Dado que según las leyes de Aragón Carlos era demasiado joven para sentarse en el trono, Fernando nombró de forma provisional en ese mismo testamento a su hijo, el arzobispo Alfonso de Zaragoza, gobernador de Aragón, y al Cardenal Cisneros, de Castilla. Lo curioso del movimiento, como señala el hispanista Geoffrey Parker en su biografía sobre el emperador, es que el joven Fernando "comenzó a emitir órdenes con la firma de El Infante, como lo hacen los reyes con sus súbditos". Pronto le pusieron sobre aviso de las verdaderas intenciones de su abuelo.
Arte de primer nivel
Toda esa historia se desvela al observar un cuaderno en pergamino de quince hojas, con firmas autógrafas y restos de sellos, un documento tan simple como relevante, que llegó a las manos de la Casa de Alba por el parentesco que tenía Fadrique Álvarez de Toledo y Enríquez, II duque, con Fernando el Católico, según explican desde la institución. Simplemente por esto merece la pena un paseo por las estancias del Palacio de Liria, sobre todo por la biblioteca, para contemplar esas tres vitrinas: la de la Biblia, de Colón y de Estuardo.
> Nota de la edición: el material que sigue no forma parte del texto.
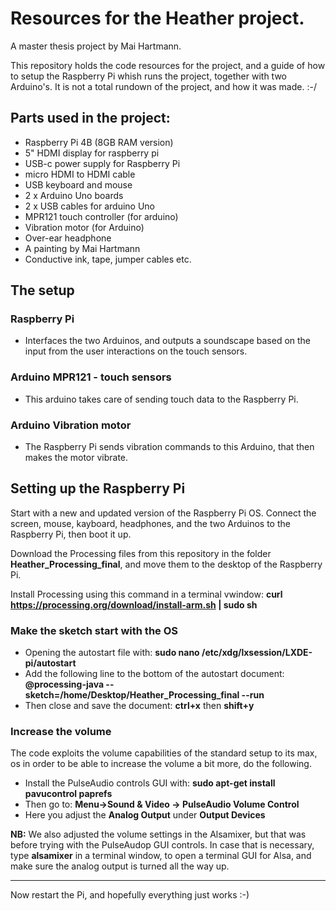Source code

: # Resources for the Heather project. 
A master thesis project by Mai Hartmann.

This repository holds the code resources for the project, and a guide of how to setup the Raspberry Pi whish runs the project, together with two Arduino's. It is not a total rundown of the project, and how it was made. :-/

## Parts used in the project:
- Raspberry Pi 4B (8GB RAM version)
- 5" HDMI display for raspberry pi
- USB-c power supply for Raspberry Pi
- micro HDMI to HDMI cable
- USB keyboard and mouse
- 2 x Arduino Uno boards
- 2 x USB cables for arduino Uno
- MPR121 touch controller (for arduino)
- Vibration motor (for Arduino)
- Over-ear headphone
- A painting by Mai Hartmann
- Conductive ink, tape, jumper cables etc.


## The setup

### Raspberry Pi
- Interfaces the two Arduinos, and outputs a soundscape based on the input from the user interactions on the touch sensors.

### Arduino MPR121 - touch sensors
- This arduino takes care of sending touch data to the Raspberry Pi.

### Arduino Vibration motor
- The Raspberry Pi sends vibration commands to this Arduino, that then makes the motor vibrate.


## Setting up the Raspberry Pi
Start with a new and updated version of the Raspberry Pi OS. Connect the screen, mouse, kayboard, headphones, and the two Arduinos to the Raspberry Pi, then boot it up.

Download the Processing files from this repository in the folder **Heather_Processing_final**, and move them to the desktop of the Raspberry Pi.

Install Processing using this command in a terminal vwindow:  **curl https://processing.org/download/install-arm.sh | sudo sh**

### Make the sketch start with the OS
- Opening the autostart file with: **sudo nano /etc/xdg/lxsession/LXDE-pi/autostart**
- Add the following line to the bottom of the autostart document: **@processing-java --sketch=/home/Desktop/Heather_Processing_final --run**
- Then close and save the document: **ctrl+x** then **shift+y**

### Increase the volume
The code exploits the volume capabilities of the standard setup to its max, os in order to be able to increase the volume a bit more, do the following.
- Install the PulseAudio controls GUI with: **sudo apt-get install pavucontrol paprefs**
- Then go to: **Menu->Sound & Video -> PulseAudio Volume Control**
- Here you adjust the **Analog Output** under **Output Devices**

**NB:** We also adjusted the volume settings in the Alsamixer, but that was before trying with the PulseAudop GUI controls. In case that is necessary, type **alsamixer** in a terminal window, to open a terminal GUI for Alsa, and make sure the analog output is turned all the way up.

-----------------------------------------------------------
Now restart the Pi, and hopefully everything just works :-)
Es esta sala la joya de la corona del palacio, la única estancia que jamás habían podido pisar los visitantes —hasta ahora se realizaban tours muy contados, cuya lista de espera ascendía a más de dos años—; la última parada de un recorrido que arranca subiendo por la imponente escalera principal, que conduce a un encuentro con la pieza arqueológica de mayor valor, una Afrodita Genetrix del siglo I, rodeada de lienzos de reyes ingleses como Jacobo II.
Luego se van sucediendo los salones y sus tesoros: el Estuardo, con el retrato de la sacrificada monarca escocesa, tatarabuela de Jacobo James Fitz-James, el primer antepasado del duque; el Flamenco, con la copia de Rubens del original de Tiziano de El emperador Carlos V y la emperatriz Isabel de Portugal; el del Gran Duque, con los retratos del hombre que comandó los Tercios; el Español, con obras maestras de Zurbarán, Murillo o El Greco; el Zuloaga, el Italiano, el Goya... una reunión de arte —cuadros, tapices, porcelanas, fotografías, muebles— tan colosal que es imposible de procesar en la hora que dura la visita.